For parents, that means finding a space in the home, free from adult intervention for the older kids, that will be a safe, comfortable and fun environment for your toddler, tween or teen.

With hopes to inspire and keep your kids moving and off the video games, the cell phone, and the television remote control, we found two creative, kid-friendly and technology-free spaces that will keep your child active and occupied for hours.

A WALK ON THE WILD SIDE

This family in Roslyn wanted a playroom that was safe for their growing family. The old playroom located in the attic was messy and disorganized with toys strewn about and not safe for a toddler and infant to roam.

This all changed when they learned about The Toy Tamer, aka Evelyn Cucchiara. In only one day, Cucchiara and her husband Joe transformed the 1,200-square-foot attic into an orderly space.

Cucchiara, a mother of three, drew upon her years of experience owning a family daycare and a children’s art studio. She says the concept behind Toy Tamer is having the right tools to help frustrated parents get back control by creating a customized plan that teaches behavior modification that works.

Her system is called the SANE Organizing Process.

“S” stands for sort and get rid of anything that children have outgrown or broken.

“A” stands for arranging the right shelving and the right size bins.

“N” stands for name, which is a picture label placed on every shelving cubby.

“E” stands for getting everyone involved, which means that when the bell rings, it’s cleanup time.

Her concept, she explains, is not color coordinated, but works off of a child’s innate sense of immediate gratification.

“While a clean playroom is wonderful, that’s just the icing on the cake,” says Cucchiara. “The real benefit is that your kids learn executive functioning skills that let them take over the playroom cleanup, so that as they get older they can organize and run their own lives. It’s vital that kids learn how to be organized at a young age so that these skills travel with them throughout life.

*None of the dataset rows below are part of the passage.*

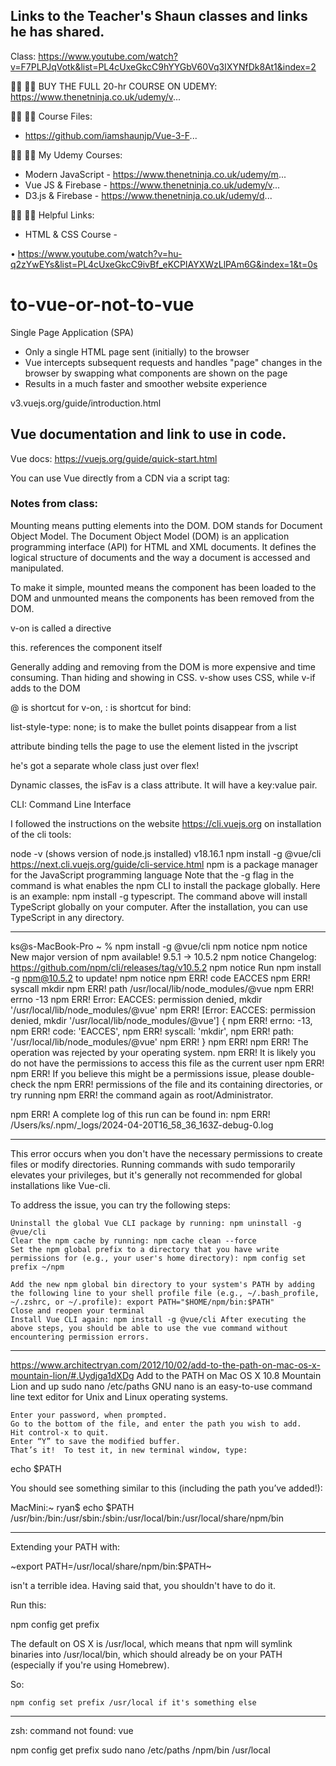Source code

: ## Links to the Teacher's Shaun classes and links he has shared.
Class: https://www.youtube.com/watch?v=F7PLPJqVotk&list=PL4cUxeGkcC9hYYGbV60Vq3IXYNfDk8At1&index=2

🐱‍💻 🐱‍💻 BUY THE FULL 20-hr COURSE ON UDEMY:
https://www.thenetninja.co.uk/udemy/v...

🐱‍💻 🐱‍💻 Course Files:
+ https://github.com/iamshaunjp/Vue-3-F...

🐱‍💻 🐱‍💻 My Udemy Courses:
+ Modern JavaScript - https://www.thenetninja.co.uk/udemy/m...
+ Vue JS  & Firebase - https://www.thenetninja.co.uk/udemy/v...
+ D3.js & Firebase - https://www.thenetninja.co.uk/udemy/d...

🐱‍💻 🐱‍💻 Helpful Links:
+ HTML & CSS Course -   

 • https://www.youtube.com/watch?v=hu-q2zYwEYs&list=PL4cUxeGkcC9ivBf_eKCPIAYXWzLlPAm6G&index=1&t=0s 

# to-vue-or-not-to-vue

Single Page Application (SPA)
- Only a single HTML page sent (initially) to the browser
- Vue intercepts subsequent requests and handles "page" changes in the browser by swapping what components are shown on the page
- Results in a much faster and smoother website experience

v3.vuejs.org/guide/introduction.html

## Vue documentation and link to use in code.
Vue docs: https://vuejs.org/guide/quick-start.html

You can use Vue directly from a CDN via a script tag:
<script src="https://unpkg.com/vue@3/dist/vue.global.js"></script>
<script src="https://unpkg.com/vue@3.0.2"></script>

### Notes from class:
Mounting means putting elements into the DOM. 
DOM stands for Document Object Model. The Document Object Model (DOM) is an application programming interface (API) for HTML and XML documents. It defines the logical structure of documents and the way a document is accessed and manipulated.

To make it simple, mounted means the component has been loaded to the DOM and unmounted means the components has been removed from the DOM.

v-on is called a directive

this. references the component itself

Generally adding and removing from the DOM is more expensive and time consuming. Than hiding and showing in CSS. v-show uses CSS, while v-if adds to the DOM

@ is shortcut for v-on, : is shortcut for bind:

list-style-type: none; is to make the bullet points disappear from a list

attribute binding tells the page to use the element listed in the jvscript

he's got a separate whole class just over flex!

Dynamic classes, the isFav is a class attribute.
It will have a key:value pair.

CLI: Command Line Interface

I followed the instructions on the website https://cli.vuejs.org on installation of the cli tools:

node -v (shows version of node.js installed) v18.16.1
npm install -g @vue/cli
https://next.cli.vuejs.org/guide/cli-service.html
npm is a package manager for the JavaScript programming language 
Note that the -g flag in the command is what enables the npm CLI to install the package globally. Here is an example: npm install -g typescript. The command above will install TypeScript globally on your computer. After the installation, you can use TypeScript in any directory.
*******************************************************************************************
ks@s-MacBook-Pro ~ % npm install -g @vue/cli
npm notice 
npm notice New major version of npm available! 9.5.1 -> 10.5.2
npm notice Changelog: https://github.com/npm/cli/releases/tag/v10.5.2
npm notice Run npm install -g npm@10.5.2 to update!
npm notice 
npm ERR! code EACCES
npm ERR! syscall mkdir
npm ERR! path /usr/local/lib/node_modules/@vue
npm ERR! errno -13
npm ERR! Error: EACCES: permission denied, mkdir '/usr/local/lib/node_modules/@vue'
npm ERR!  [Error: EACCES: permission denied, mkdir '/usr/local/lib/node_modules/@vue'] {
npm ERR!   errno: -13,
npm ERR!   code: 'EACCES',
npm ERR!   syscall: 'mkdir',
npm ERR!   path: '/usr/local/lib/node_modules/@vue'
npm ERR! }
npm ERR! 
npm ERR! The operation was rejected by your operating system.
npm ERR! It is likely you do not have the permissions to access this file as the current user
npm ERR! 
npm ERR! If you believe this might be a permissions issue, please double-check the
npm ERR! permissions of the file and its containing directories, or try running
npm ERR! the command again as root/Administrator.

npm ERR! A complete log of this run can be found in:
npm ERR!     /Users/ks/.npm/_logs/2024-04-20T16_58_36_163Z-debug-0.log
*******************************************************************************************
This error occurs when you don't have the necessary permissions to create files or modify directories. Running commands with sudo temporarily elevates your privileges, but it's generally not recommended for global installations like Vue-cli.

To address the issue, you can try the following steps:

    Uninstall the global Vue CLI package by running: npm uninstall -g @vue/cli
    Clear the npm cache by running: npm cache clean --force
    Set the npm global prefix to a directory that you have write permissions for (e.g., your user's home directory): npm config set prefix ~/npm

    Add the new npm global bin directory to your system's PATH by adding the following line to your shell profile file (e.g., ~/.bash_profile, ~/.zshrc, or ~/.profile): export PATH="$HOME/npm/bin:$PATH"
    Close and reopen your terminal
    Install Vue CLI again: npm install -g @vue/cli After executing the above steps, you should be able to use the vue command without encountering permission errors.
*******************************************************************************************
https://www.architectryan.com/2012/10/02/add-to-the-path-on-mac-os-x-mountain-lion/#.Uydjga1dXDg
Add to the PATH on Mac OS X 10.8 Mountain Lion and up
sudo nano /etc/paths
GNU nano is an easy-to-use command line text editor for Unix and Linux operating systems.

    Enter your password, when prompted.
    Go to the bottom of the file, and enter the path you wish to add.
    Hit control-x to quit.
    Enter “Y” to save the modified buffer.
    That’s it!  To test it, in new terminal window, type:
echo $PATH

You should see something similar to this (including the path you’ve added!):

MacMini:~ ryan$ echo $PATH
/usr/bin:/bin:/usr/sbin:/sbin:/usr/local/bin:/usr/local/share/npm/bin
*******************************************************************************************
Extending your PATH with:

~export PATH=/usr/local/share/npm/bin:$PATH~

isn't a terrible idea. Having said that, you shouldn't have to do it.

Run this:

npm config get prefix

The default on OS X is /usr/local, which means that npm will symlink binaries into /usr/local/bin, which should already be on your PATH (especially if you're using Homebrew).

So:

    npm config set prefix /usr/local if it's something else
*******************************************************************************************
zsh: command not found: vue

npm config get prefix
sudo nano /etc/paths
/npm/bin
/usr/local
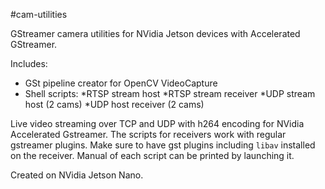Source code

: #cam-utilities

GStreamer camera utilities for NVidia Jetson devices with Accelerated GStreamer.

Includes:
  * GSt pipeline creator for OpenCV VideoCapture 
  * Shell scripts:
    *RTSP stream host 
    *RTSP stream receiver
    *UDP stream host (2 cams)
    *UDP host receiver (2 cams)


Live video streaming over TCP and UDP with h264 encoding for NVidia Accelerated Gstreamer.
The scripts for receivers work with regular gstreamer plugins. Make sure to have gst plugins including `libav` installed on the receiver.
Manual of each script can be printed by launching it.

Created on NVidia Jetson Nano.




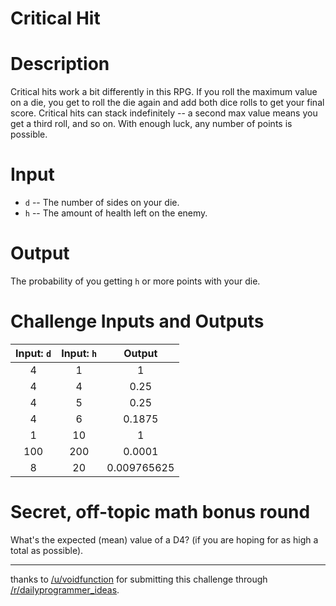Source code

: # Critical Hit
<div class="md"><h1>Description</h1>
<p>Critical hits work a bit differently in this RPG.  If you roll the maximum value on a die, you get to roll the die again and add both dice rolls to get your final score.  Critical hits can stack indefinitely -- a second max value means you get a third roll, and so on.  With enough luck, any number of points is possible.</p>
<h1>Input</h1>
<ul>
<li><code>d</code> -- The number of sides on your die.</li>
<li><code>h</code> -- The amount of health left on the enemy.</li>
</ul>
<h1>Output</h1>
<p>The probability of you getting <code>h</code> or more points with your die.</p>
<h1>Challenge Inputs and Outputs</h1>
<table><thead>
<tr>
<th align="center">Input: <code>d</code></th>
<th align="center">Input: <code>h</code></th>
<th align="center">Output</th>
</tr>
</thead><tbody>
<tr>
<td align="center">4</td>
<td align="center">1</td>
<td align="center">1</td>
</tr>
<tr>
<td align="center">4</td>
<td align="center">4</td>
<td align="center">0.25</td>
</tr>
<tr>
<td align="center">4</td>
<td align="center">5</td>
<td align="center">0.25</td>
</tr>
<tr>
<td align="center">4</td>
<td align="center">6</td>
<td align="center">0.1875</td>
</tr>
<tr>
<td align="center">1</td>
<td align="center">10</td>
<td align="center">1</td>
</tr>
<tr>
<td align="center">100</td>
<td align="center">200</td>
<td align="center">0.0001</td>
</tr>
<tr>
<td align="center">8</td>
<td align="center">20</td>
<td align="center">0.009765625</td>
</tr>
</tbody></table>
<h1>Secret, off-topic math bonus round</h1>
<p>What's the expected (mean) value of a D4? (if you are hoping for as high a total as possible).</p>
<hr/>
<p>thanks to <a href="/u/voidfunction">/u/voidfunction</a> for submitting this challenge through <a href="/r/dailyprogrammer_ideas">/r/dailyprogrammer_ideas</a>.</p>
</div>
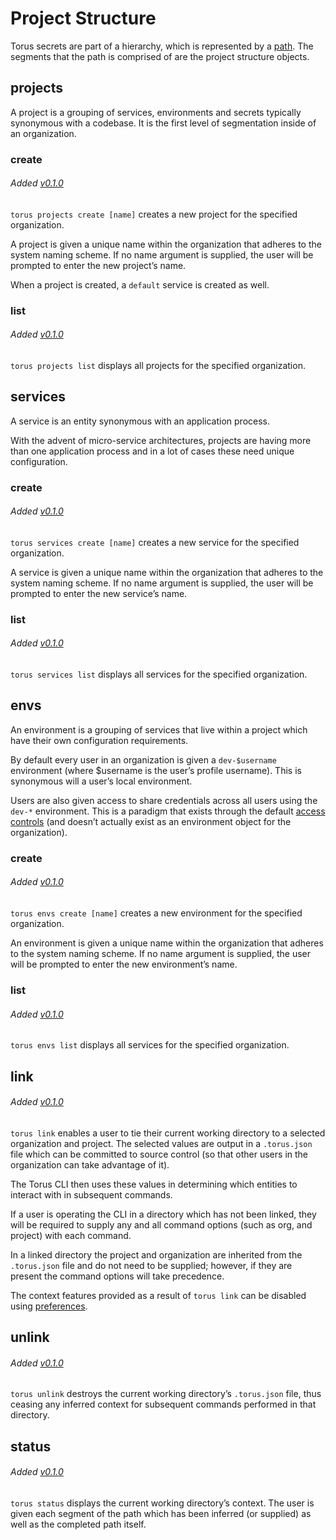 # Project Structure
Torus secrets are part of a hierarchy, which is represented by a [path](../concepts/path.md). The segments that the path is comprised of are the project structure objects.

## projects
A project is a grouping of services, environments and secrets typically synonymous with a codebase. It is the first level of segmentation inside of an organization.

### create
###### Added [v0.1.0](https://github.com/manifoldco/torus-cli/blob/master/CHANGELOG.md)

`torus projects create [name]` creates a new project for the specified organization.

A project is given a unique name within the organization that adheres to the system naming scheme. If no name argument is supplied, the user will be prompted to enter the new project’s name.

When a project is created, a `default` service is created as well.

### list
###### Added [v0.1.0](https://github.com/manifoldco/torus-cli/blob/master/CHANGELOG.md)

`torus projects list` displays all projects for the specified organization.

## services
A service is an entity synonymous with an application process.

With the advent of micro-service architectures, projects are having more than one application process and in a lot of cases these need unique configuration.

### create
###### Added [v0.1.0](https://github.com/manifoldco/torus-cli/blob/master/CHANGELOG.md)

`torus services create [name]` creates a new service for the specified organization.

A service is given a unique name within the organization that adheres to the system naming scheme. If no name argument is supplied, the user will be prompted to enter the new service’s name.

### list
###### Added [v0.1.0](https://github.com/manifoldco/torus-cli/blob/master/CHANGELOG.md)

`torus services list` displays all services for the specified organization.

## envs
An environment is a grouping of services that live within a project which have their own configuration requirements.

By default every user in an organization is given a `dev-$username` environment (where $username is the user’s profile username). This is synonymous will a user’s local environment.

Users are also given access to share credentials across all users using the `dev-*` environment. This is a paradigm that exists through the default [access controls](./access-control.md) (and doesn’t actually exist as an environment object for the organization).

### create
###### Added [v0.1.0](https://github.com/manifoldco/torus-cli/blob/master/CHANGELOG.md)

`torus envs create [name]` creates a new environment for the specified organization.

An environment is given a unique name within the organization that adheres to the system naming scheme. If no name argument is supplied, the user will be prompted to enter the new environment’s name.

### list
###### Added [v0.1.0](https://github.com/manifoldco/torus-cli/blob/master/CHANGELOG.md)

`torus envs list` displays all services for the specified organization.

## link
###### Added [v0.1.0](https://github.com/manifoldco/torus-cli/blob/master/CHANGELOG.md)

`torus link` enables a user to tie their current working directory to a selected organization and project. The selected values are output in a `.torus.json` file which can be committed to source control (so that other users in the organization can take advantage of it).

The Torus CLI then uses these values in determining which entities to interact with in subsequent commands.

If a user is operating the CLI in a directory which has not been linked, they will be required to supply any and all command options (such as org, and project) with each command.

In a linked directory the project and organization are inherited from the `.torus.json` file and do not need to be supplied; however, if they are present the command options will take precedence.

The context features provided as a result of `torus link` can be disabled using [preferences](./system.md#prefs).

## unlink
###### Added [v0.1.0](https://github.com/manifoldco/torus-cli/blob/master/CHANGELOG.md)

`torus unlink` destroys the current working directory’s `.torus.json` file, thus ceasing any inferred context for subsequent commands performed in that directory.

## status
###### Added [v0.1.0](https://github.com/manifoldco/torus-cli/blob/master/CHANGELOG.md)

`torus status` displays the current working directory’s context. The user is given each segment of the path which has been inferred (or supplied) as well as the completed path itself.
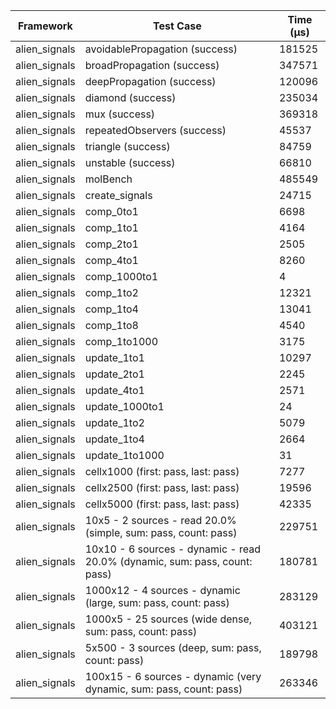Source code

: | Framework | Test Case | Time (μs) |
| --- | --- | --- |
| alien_signals | avoidablePropagation (success) | 181525 |
| alien_signals | broadPropagation (success) | 347571 |
| alien_signals | deepPropagation (success) | 120096 |
| alien_signals | diamond (success) | 235034 |
| alien_signals | mux (success) | 369318 |
| alien_signals | repeatedObservers (success) | 45537 |
| alien_signals | triangle (success) | 84759 |
| alien_signals | unstable (success) | 66810 |
| alien_signals | molBench | 485549 |
| alien_signals | create_signals | 24715 |
| alien_signals | comp_0to1 | 6698 |
| alien_signals | comp_1to1 | 4164 |
| alien_signals | comp_2to1 | 2505 |
| alien_signals | comp_4to1 | 8260 |
| alien_signals | comp_1000to1 | 4 |
| alien_signals | comp_1to2 | 12321 |
| alien_signals | comp_1to4 | 13041 |
| alien_signals | comp_1to8 | 4540 |
| alien_signals | comp_1to1000 | 3175 |
| alien_signals | update_1to1 | 10297 |
| alien_signals | update_2to1 | 2245 |
| alien_signals | update_4to1 | 2571 |
| alien_signals | update_1000to1 | 24 |
| alien_signals | update_1to2 | 5079 |
| alien_signals | update_1to4 | 2664 |
| alien_signals | update_1to1000 | 31 |
| alien_signals | cellx1000 (first: pass, last: pass) | 7277 |
| alien_signals | cellx2500 (first: pass, last: pass) | 19596 |
| alien_signals | cellx5000 (first: pass, last: pass) | 42335 |
| alien_signals | 10x5 - 2 sources - read 20.0% (simple, sum: pass, count: pass) | 229751 |
| alien_signals | 10x10 - 6 sources - dynamic - read 20.0% (dynamic, sum: pass, count: pass) | 180781 |
| alien_signals | 1000x12 - 4 sources - dynamic (large, sum: pass, count: pass) | 283129 |
| alien_signals | 1000x5 - 25 sources (wide dense, sum: pass, count: pass) | 403121 |
| alien_signals | 5x500 - 3 sources (deep, sum: pass, count: pass) | 189798 |
| alien_signals | 100x15 - 6 sources - dynamic (very dynamic, sum: pass, count: pass) | 263346 |
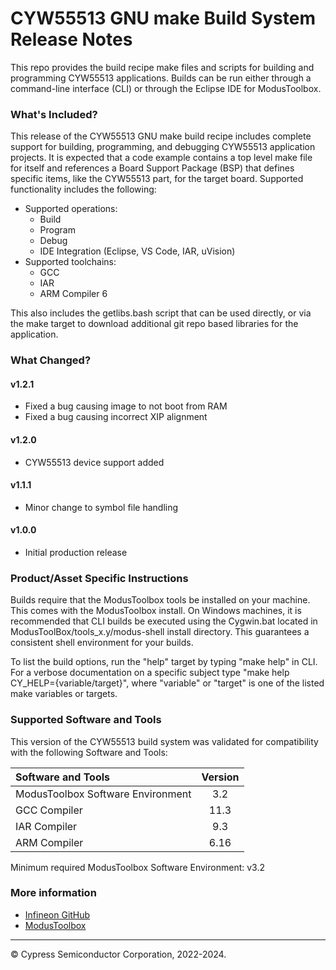 # CYW55513 GNU make Build System Release Notes
This repo provides the build recipe make files and scripts for building and programming CYW55513 applications. Builds can be run either through a command-line interface (CLI) or through the Eclipse IDE for ModusToolbox.

### What's Included?
This release of the CYW55513 GNU make build recipe includes complete support for building, programming, and debugging CYW55513 application projects. It is expected that a code example contains a top level make file for itself and references a Board Support Package (BSP) that defines specific items, like the CYW55513 part, for the target board. Supported functionality includes the following:

* Supported operations:
    * Build
    * Program
    * Debug
    * IDE Integration (Eclipse, VS Code, IAR, uVision)
* Supported toolchains:
    * GCC
    * IAR
    * ARM Compiler 6

This also includes the getlibs.bash script that can be used directly, or via the make target to download additional git repo based libraries for the application.

### What Changed?

#### v1.2.1
* Fixed a bug causing image to not boot from RAM
* Fixed a bug causing incorrect XIP alignment

#### v1.2.0
* CYW55513 device support added

#### v1.1.1
* Minor change to symbol file handling

#### v1.0.0
* Initial production release

### Product/Asset Specific Instructions
Builds require that the ModusToolbox tools be installed on your machine. This comes with the ModusToolbox install. On Windows machines, it is recommended that CLI builds be executed using the Cygwin.bat located in ModusToolBox/tools\_x.y/modus-shell install directory. This guarantees a consistent shell environment for your builds.

To list the build options, run the "help" target by typing "make help" in CLI. For a verbose documentation on a specific subject type "make help CY\_HELP={variable/target}", where "variable" or "target" is one of the listed make variables or targets.

### Supported Software and Tools
This version of the CYW55513 build system was validated for compatibility with the following Software and Tools:

| Software and Tools                        | Version |
| :---                                      | :----:  |
| ModusToolbox Software Environment         | 3.2     |
| GCC Compiler                              | 11.3    |
| IAR Compiler                              | 9.3     |
| ARM Compiler                              | 6.16    |

Minimum required ModusToolbox Software Environment: v3.2

### More information
* [Infineon GitHub](https://github.com/Infineon)
* [ModusToolbox](https://www.infineon.com/cms/en/design-support/tools/sdk/modustoolbox-software)

---
© Cypress Semiconductor Corporation, 2022-2024.

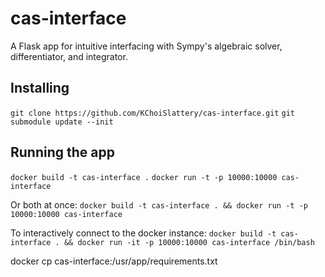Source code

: # cas-interface

A Flask app for intuitive interfacing with Sympy's algebraic solver, differentiator, and integrator.

## Installing

``git clone https://github.com/KChoiSlattery/cas-interface.git``
``git submodule update --init``

## Running the app

``docker build -t cas-interface .``
``docker run -t -p 10000:10000 cas-interface``

Or both at once:
`docker build -t cas-interface . && docker run -t -p 10000:10000 cas-interface`

To interactively connect to the docker instance:
`docker build -t cas-interface . && docker run -it -p 10000:10000 cas-interface /bin/bash`

docker cp cas-interface:/usr/app/requirements.txt
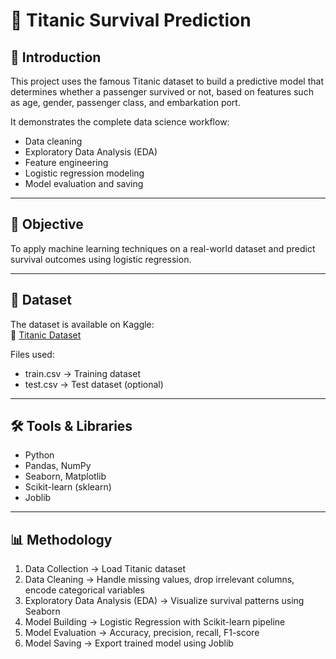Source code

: # 🚢 Titanic Survival Prediction  

## 📖 Introduction  
This project uses the famous Titanic dataset to build a predictive model that determines whether a passenger survived or not, based on features such as age, gender, passenger class, and embarkation port.  

It demonstrates the complete data science workflow:  
- Data cleaning  
- Exploratory Data Analysis (EDA)  
- Feature engineering  
- Logistic regression modeling  
- Model evaluation and saving  

---

## 🎯 Objective  
To apply machine learning techniques on a real-world dataset and predict survival outcomes using logistic regression.  

---

## 📂 Dataset  
The dataset is available on Kaggle:  
🔗 [Titanic Dataset](https://www.kaggle.com/c/titanic/data)  

Files used:  
- train.csv → Training dataset  
- test.csv → Test dataset (optional)  

---

## 🛠 Tools & Libraries  
- Python  
- Pandas, NumPy  
- Seaborn, Matplotlib  
- Scikit-learn (sklearn)  
- Joblib  

---

## 📊 Methodology  
1. Data Collection → Load Titanic dataset  
2. Data Cleaning → Handle missing values, drop irrelevant columns, encode categorical variables  
3. Exploratory Data Analysis (EDA) → Visualize survival patterns using Seaborn  
4. Model Building → Logistic Regression with Scikit-learn pipeline  
5. Model Evaluation → Accuracy, precision, recall, F1-score  
6. Model Saving → Export trained model using Joblib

“Cleaning up for them now only results in dependent young adults in the future,” she continues.

Now, if Cucchiara could only help adults.

THE SPORTS COURT  

The homeowners of this Tudor in Rockville Centre wanted an area where their three boys — ages 9, 11 and 14 — could play basketball and spend time with their friends.

Keith Mazzei of Keith Mazzei Interiors came in and created a sports court.  The owner of the home, an alumnus of Ohio State, wanted to pay homage and replicate the court of the Buckeyes, the Ohio State men’s basketball team, from the red-and-white colors right down to the logo and college emblems. The court, explains Mazzei, was a full addition to the home and part of a home renovation project that took a year and three months to complete.

“The project was a 90 percent renovation,” he says. “Most of the old structure had to come down, but we were able to keep some of the old-world charm.”

Once the court was complete, Mazzei scored big, winning over the parents and the kids with his design sense and creative spark.

“I speak to and visit the homeowners quite often, and they’re always saying how the sports court is one of the most used rooms in the home.,” says Mazzie. “The boys are always in there playing basketball, roller hockey, baseball. It’s a multipurpose room. They’re in there spending quality time with their siblings, cousins, and friends.”

He adds, “In the computer and technical age that we live in now it’s nice to see that these kids are being active and enjoying the space and not being couch potatoes like most kids of their generation. I wish every home had a sports court for the active kid that wants to do more.”